Qualche ecumenista ha detto che queste parole hanno fatto di più per il dialogo ecumenico intorno al primato del Papa che anni di riflessioni e discussioni. Ne è stato segno eloquente la presenza del Patriarca di Costantinopoli Bartolomeo alla messa di inaugurazione del pontificato. Così, a detta di molti confessori, le parole di Papa Francesco su Dio che non si stanca mai di perdonare, mentre siamo noi a volte che ci stanchiamo di chiedere perdono, hanno toccato innumerevoli cuori, inducendo tanti a ritornare al sacramento della riconciliazione, spesso trascurato da anni.
Infine, colpisce la grande umanità del Papa: egli sa farsi vicino, sa condividere il dolore e la gioia, il pianto e il sorriso. L’essere uomo di grande profondità spirituale e di cultura, non gli impedisce di mettersi alla scuola degli altri, da vero fratello in umanità. Ascoltare la vita reale, comprendere le prove e le attese della gente, farsene voce e farsi prossimo degli altri, sono qualità che si percepiscono in lui come proprie della sua natura e dell’intera sua esperienza di pastore.

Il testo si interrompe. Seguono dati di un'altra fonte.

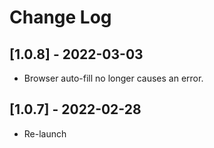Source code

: # Change Log

## [1.0.8] - 2022-03-03

* Browser auto-fill no longer causes an error.

## [1.0.7] - 2022-02-28

* Re-launch
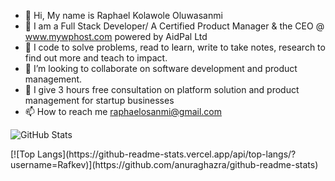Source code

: - 👋 Hi, My name is Raphael Kolawole Oluwasanmi 
- 🌱 I am a Full Stack Developer/ A Certified Product Manager & the CEO @ www.mywphost.com powered by AidPal Ltd 
- 👀 I code to solve problems, read to learn, write to take notes, research to find out more and teach to impact.
- 💞️ I’m looking to collaborate on software development and product management.
- 👋 I give 3 hours free consultation on platform solution and product management for startup businesses
- 📫 How to reach me raphaelosanmi@gmail.com

![GitHub Stats](https://github-readme-stats.vercel.app/api?username=Rafkev&theme=radical)
</p>
[![Top Langs](https://github-readme-stats.vercel.app/api/top-langs/?username=Rafkev)](https://github.com/anuraghazra/github-readme-stats)





<!---
Rafkev/Rafkev is a ✨ special ✨ repository because its `README.md` (this file) appears on your GitHub profile.
You can click the Preview link to take a look at your changes.
--->

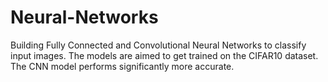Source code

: # Neural-Networks
Building Fully Connected and Convolutional Neural Networks to classify input images. The models are aimed to get trained on the CIFAR10 dataset. The CNN model performs significantly more accurate.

In realtà, Papa Francesco ci insegna che solo chi sa ascoltare si fa anche ascoltare, perché riesce a dar voce al cuore di tutti. Autenticità, semplicità e umanità non sono certo virtù che s’improvvisano, sono anzi come la punta di iceberg di una vita educata alla carità e nutrita di fede e di passione per la causa di Dio, che è anche la vera causa dell’uomo. Esse costituiscono un modello e una sfida per tutti, specie per chi ha responsabilità verso altri: non esiterei a dire che il mondo sarebbe molto migliore, e in particolare la cosa pubblica andrebbe molto meglio, se chi ne porta il peso sapesse farlo con stili sobri di vita, con semplicità e profondità di linguaggio, con un senso di umanità vasto e partecipe. Proprio così, lo stile di questo Papa è un dono, ma anche una sfida che ci riguarda tutti.